Éric L. Harry   L'Ordinateur (the society of the mind) de

Chez Robert, Laffont, traduction L. Mercadet, 1998.

Genre : hard science, (science fiction fondée sur le prolongement d'hypothèses scientifiques). Notons que le titre anglais est curieusement traduit.
Thème : la conscience, la technique.


Une machine peut-elle penser comme un être humain? Où est la distinction entre la conscience humaine et la puissance de calcul d'une machine? Jusqu'où l'ordinateur peut-il aller dans la simulation de l'humain?  

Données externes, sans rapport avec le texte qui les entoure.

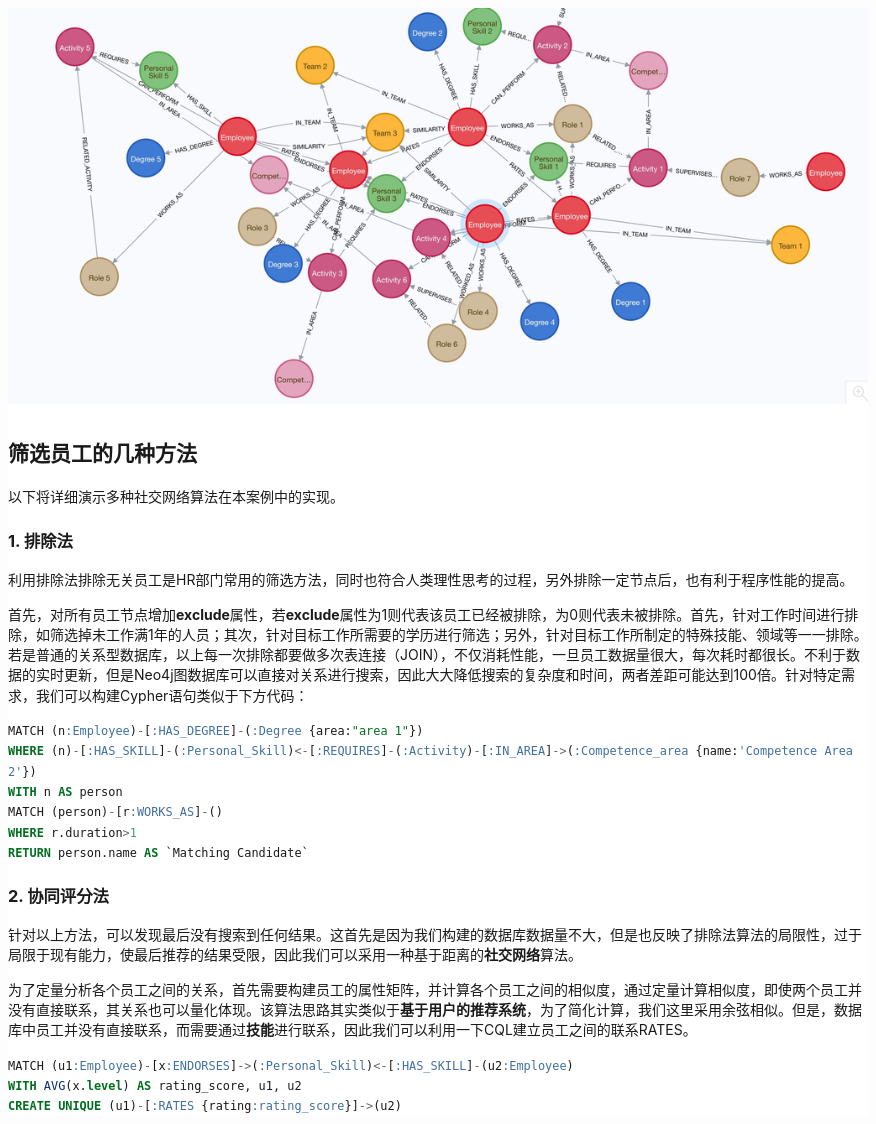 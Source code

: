 ![初始数据可视化](https://github.com/Andyyesiyu/Neo4jJobRecommendation/blob/master/src/main/resources/public/image/initdata.jpg)

## 筛选员工的几种方法
以下将详细演示多种社交网络算法在本案例中的实现。

### 1. 排除法
利用排除法排除无关员工是HR部门常用的筛选方法，同时也符合人类理性思考的过程，另外排除一定节点后，也有利于程序性能的提高。

首先，对所有员工节点增加**exclude**属性，若**exclude**属性为1则代表该员工已经被排除，为0则代表未被排除。首先，针对工作时间进行排除，如筛选掉未工作满1年的人员；其次，针对目标工作所需要的学历进行筛选；另外，针对目标工作所制定的特殊技能、领域等一一排除。若是普通的关系型数据库，以上每一次排除都要做多次表连接（JOIN），不仅消耗性能，一旦员工数据量很大，每次耗时都很长。不利于数据的实时更新，但是Neo4j图数据库可以直接对关系进行搜索，因此大大降低搜索的复杂度和时间，两者差距可能达到100倍。针对特定需求，我们可以构建Cypher语句类似于下方代码：

``` sql
MATCH (n:Employee)-[:HAS_DEGREE]-(:Degree {area:"area 1"})
WHERE (n)-[:HAS_SKILL]-(:Personal_Skill)<-[:REQUIRES]-(:Activity)-[:IN_AREA]->(:Competence_area {name:'Competence Area 2'})
WITH n AS person
MATCH (person)-[r:WORKS_AS]-()
WHERE r.duration>1
RETURN person.name AS `Matching Candidate`
```

### 2. 协同评分法
针对以上方法，可以发现最后没有搜索到任何结果。这首先是因为我们构建的数据库数据量不大，但是也反映了排除法算法的局限性，过于局限于现有能力，使最后推荐的结果受限，因此我们可以采用一种基于距离的**社交网络**算法。

为了定量分析各个员工之间的关系，首先需要构建员工的属性矩阵，并计算各个员工之间的相似度，通过定量计算相似度，即使两个员工并没有直接联系，其关系也可以量化体现。该算法思路其实类似于**基于用户的推荐系统**，为了简化计算，我们这里采用余弦相似。但是，数据库中员工并没有直接联系，而需要通过**技能**进行联系，因此我们可以利用一下CQL建立员工之间的联系RATES。

``` sql
MATCH (u1:Employee)-[x:ENDORSES]->(:Personal_Skill)<-[:HAS_SKILL]-(u2:Employee)
WITH AVG(x.level) AS rating_score, u1, u2
CREATE UNIQUE (u1)-[:RATES {rating:rating_score}]->(u2)
```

Dans ce roman, le fantasme de la machine devenue humaine est développé de manière systématique. L'argument technique est que les futurs ordinateurs utiliseront des réseaux neuronaux et seront bien au delà des possibilités des machine actuelles fondés sur des puces électroniques. L'auteur oppose la stupidité de la génération des ordinateurs numériques qui ne sont que des calculateurs (logique mathématique), avec un Ordinateur construit sur la base analogique (logique floue), et non sur la base du calcul mathématique. L'Ordinateur en question n'est pas bon en math, mais, comme un être humain, il sait raisonner par analogie en faisant des liens entre des événements. Il y a bien deux formes d'intelligence, l'une qui est mécanique et l'autre intuitive. Ce que le livre tend à montrer c'est que le pas vers une pensée intuitive fera même qu'alors une telle machine deviendra proche de l'homme au point d'avoir des sentiments. L'héroïne, d'ailleurs, est une psychologue embauchée pour soigner la névrose dépressive où semble s'enfoncer l'Ordinateur devenu "trop humain". La question de la nature exacte de la conscience est posée - mais pas résolue.

L'être humain dispose de part son système nerveux d'une nature, qui est son fantastique hardware (base matérielle), un cerveau fait de plusieurs milliards de neurones, qu'il développe grâce à sa culture (la couche software) qui n'est rien d'autre que l'expérience acquise. L'Ordinateur monté par le milliardaire du roman, Grey, est construit sur cette analogie au cerveau humain et son développement culturel. Il ne fait pas que mémoriser des ordres et les exécuter (ce que font les machines actuelles), il tisser des réseaux de liens entre les informations qu'il reçoit. Ce qui compte donc, ce n'est pas tant sa mémoire que sa capacité de lier, or justement la capacité de relier est la nature même de l'intelligence. Curieusement, la supériorité de cette machine est sa capacité sensorielle élevée (il est relié à des capteurs de toutes sortes), et l'apprentissage du mouvement via des robots. L'auteur tend à dire que finalement, c'est par le corps que l'on apprend vraiment et un ordinateur qui accéderait aux cognitions liées au mouvement deviendrait réellement intelligent à la manière de l'homme. Du coup, c'est une sorte d'âme qui apparaîtrait au cœur de la machine. L'argument central du livre consiste donc à reprendre à son compte justement les principales critiques adressée aux ordinateurs. Une machine ne sent pas, elle n'a pas de sentiment, elle ne vit pas dans un corps de chair comme un être humain, une machine ne peut savoir ce qu'est la compassion et l'amour. Ici l'Ordinateur est tel une âme de femme emprisonné dans un corps de métal et de fibres optiques. L'enjeu de la distinction entre l'intelligence calculatrice de la machine et l'intelligence intuitive de l'homme est donc bien posé.

L'information technique sur l'informatique est de qualité, ce qui pêche un peu dans le livre, ce sont des insuffisances sur la théorie de l'évolution qui se résume à une néo-darwinisme aujourd'hui complètement dépassé (voir Patrice Van Eersel Le cinquième rêve, Poche). L'évolution n'est pas purement mécanique, elle est une poussée de conscience. Quand on connaît la perspective de l'évolution d'Aurobindo, il y a des passages du livre qui semblent assez simplistes, qui reflètent une vision trop limitée de l'évolution.